**What you will do:**
Retype exactly the stretch of lines that begins at the line containing "Verifica que tu" and ends at the last line of the data, with no other lines.

**Input data:**
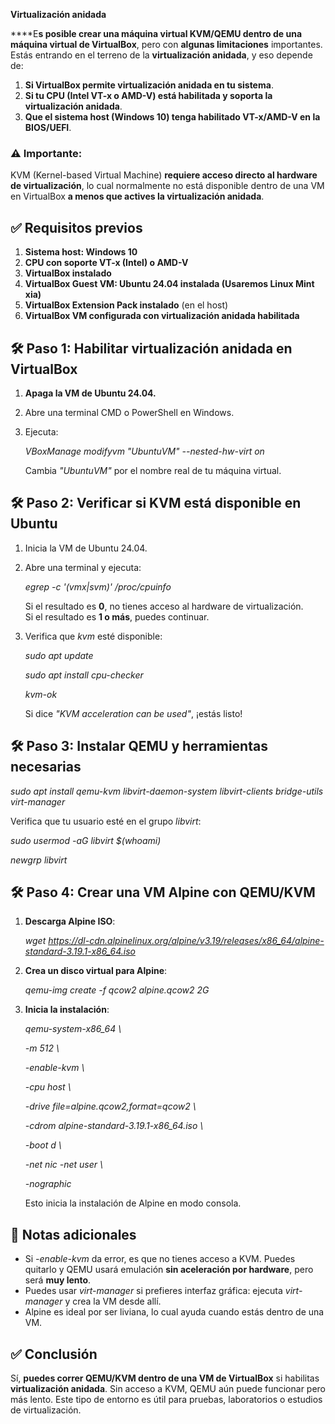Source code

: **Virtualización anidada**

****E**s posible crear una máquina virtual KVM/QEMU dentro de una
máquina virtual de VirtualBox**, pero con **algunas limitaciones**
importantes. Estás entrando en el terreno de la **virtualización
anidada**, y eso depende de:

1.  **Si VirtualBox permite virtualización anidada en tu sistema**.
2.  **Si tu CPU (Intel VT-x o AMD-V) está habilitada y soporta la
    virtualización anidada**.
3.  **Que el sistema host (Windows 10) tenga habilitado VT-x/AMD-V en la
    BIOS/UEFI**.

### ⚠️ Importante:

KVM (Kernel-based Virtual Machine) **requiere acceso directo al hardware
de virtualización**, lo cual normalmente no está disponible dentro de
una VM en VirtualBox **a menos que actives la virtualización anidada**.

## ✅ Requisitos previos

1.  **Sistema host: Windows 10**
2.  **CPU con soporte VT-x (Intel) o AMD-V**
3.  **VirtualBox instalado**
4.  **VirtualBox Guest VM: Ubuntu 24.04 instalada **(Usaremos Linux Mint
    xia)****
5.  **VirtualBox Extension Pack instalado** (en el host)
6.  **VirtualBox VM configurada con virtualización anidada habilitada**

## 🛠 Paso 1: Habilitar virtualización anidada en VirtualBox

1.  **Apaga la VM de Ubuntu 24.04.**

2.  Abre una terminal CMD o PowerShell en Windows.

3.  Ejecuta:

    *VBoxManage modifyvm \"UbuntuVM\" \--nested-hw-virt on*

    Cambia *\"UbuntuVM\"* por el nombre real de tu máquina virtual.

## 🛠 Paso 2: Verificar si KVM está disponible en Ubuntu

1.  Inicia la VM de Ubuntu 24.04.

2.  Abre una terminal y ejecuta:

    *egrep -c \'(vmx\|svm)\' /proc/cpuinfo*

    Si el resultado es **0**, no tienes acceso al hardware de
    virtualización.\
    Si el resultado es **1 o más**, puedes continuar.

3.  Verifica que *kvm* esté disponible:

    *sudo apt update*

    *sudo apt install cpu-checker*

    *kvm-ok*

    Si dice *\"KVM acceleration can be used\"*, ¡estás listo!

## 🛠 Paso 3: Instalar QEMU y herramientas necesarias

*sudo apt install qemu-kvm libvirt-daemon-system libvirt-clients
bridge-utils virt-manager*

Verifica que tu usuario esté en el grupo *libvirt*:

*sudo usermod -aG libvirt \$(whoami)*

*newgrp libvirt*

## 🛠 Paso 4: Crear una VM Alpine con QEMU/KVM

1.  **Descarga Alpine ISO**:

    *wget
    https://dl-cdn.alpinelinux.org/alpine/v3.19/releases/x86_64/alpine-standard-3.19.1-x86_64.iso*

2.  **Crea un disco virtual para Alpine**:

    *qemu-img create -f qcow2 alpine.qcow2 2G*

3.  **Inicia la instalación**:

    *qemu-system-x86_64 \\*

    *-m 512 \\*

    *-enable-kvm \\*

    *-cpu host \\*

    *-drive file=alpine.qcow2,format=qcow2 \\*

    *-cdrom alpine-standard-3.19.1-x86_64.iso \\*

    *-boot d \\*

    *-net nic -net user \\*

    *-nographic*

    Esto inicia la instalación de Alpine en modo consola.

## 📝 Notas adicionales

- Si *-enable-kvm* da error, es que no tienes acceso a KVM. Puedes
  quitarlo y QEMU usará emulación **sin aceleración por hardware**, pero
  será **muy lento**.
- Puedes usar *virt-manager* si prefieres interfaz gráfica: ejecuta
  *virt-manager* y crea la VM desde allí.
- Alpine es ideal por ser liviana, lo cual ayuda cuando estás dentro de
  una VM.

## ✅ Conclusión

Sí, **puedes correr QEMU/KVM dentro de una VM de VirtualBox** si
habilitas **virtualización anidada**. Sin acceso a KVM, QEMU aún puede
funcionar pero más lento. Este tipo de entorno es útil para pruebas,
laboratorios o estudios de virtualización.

**Response for this exercise:**
Verifica que tu usuario esté en el grupo *libvirt*:

*sudo usermod -aG libvirt \$(whoami)*

*newgrp libvirt*

## 🛠 Paso 4: Crear una VM Alpine con QEMU/KVM

1.  **Descarga Alpine ISO**:

    *wget
    https://dl-cdn.alpinelinux.org/alpine/v3.19/releases/x86_64/alpine-standard-3.19.1-x86_64.iso*

2.  **Crea un disco virtual para Alpine**:

    *qemu-img create -f qcow2 alpine.qcow2 2G*

3.  **Inicia la instalación**:

    *qemu-system-x86_64 \\*

    *-m 512 \\*

    *-enable-kvm \\*

    *-cpu host \\*

    *-drive file=alpine.qcow2,format=qcow2 \\*

    *-cdrom alpine-standard-3.19.1-x86_64.iso \\*

    *-boot d \\*

    *-net nic -net user \\*

    *-nographic*

    Esto inicia la instalación de Alpine en modo consola.

## 📝 Notas adicionales

- Si *-enable-kvm* da error, es que no tienes acceso a KVM. Puedes
  quitarlo y QEMU usará emulación **sin aceleración por hardware**, pero
  será **muy lento**.
- Puedes usar *virt-manager* si prefieres interfaz gráfica: ejecuta
  *virt-manager* y crea la VM desde allí.
- Alpine es ideal por ser liviana, lo cual ayuda cuando estás dentro de
  una VM.

## ✅ Conclusión

Sí, **puedes correr QEMU/KVM dentro de una VM de VirtualBox** si
habilitas **virtualización anidada**. Sin acceso a KVM, QEMU aún puede
funcionar pero más lento. Este tipo de entorno es útil para pruebas,
laboratorios o estudios de virtualización.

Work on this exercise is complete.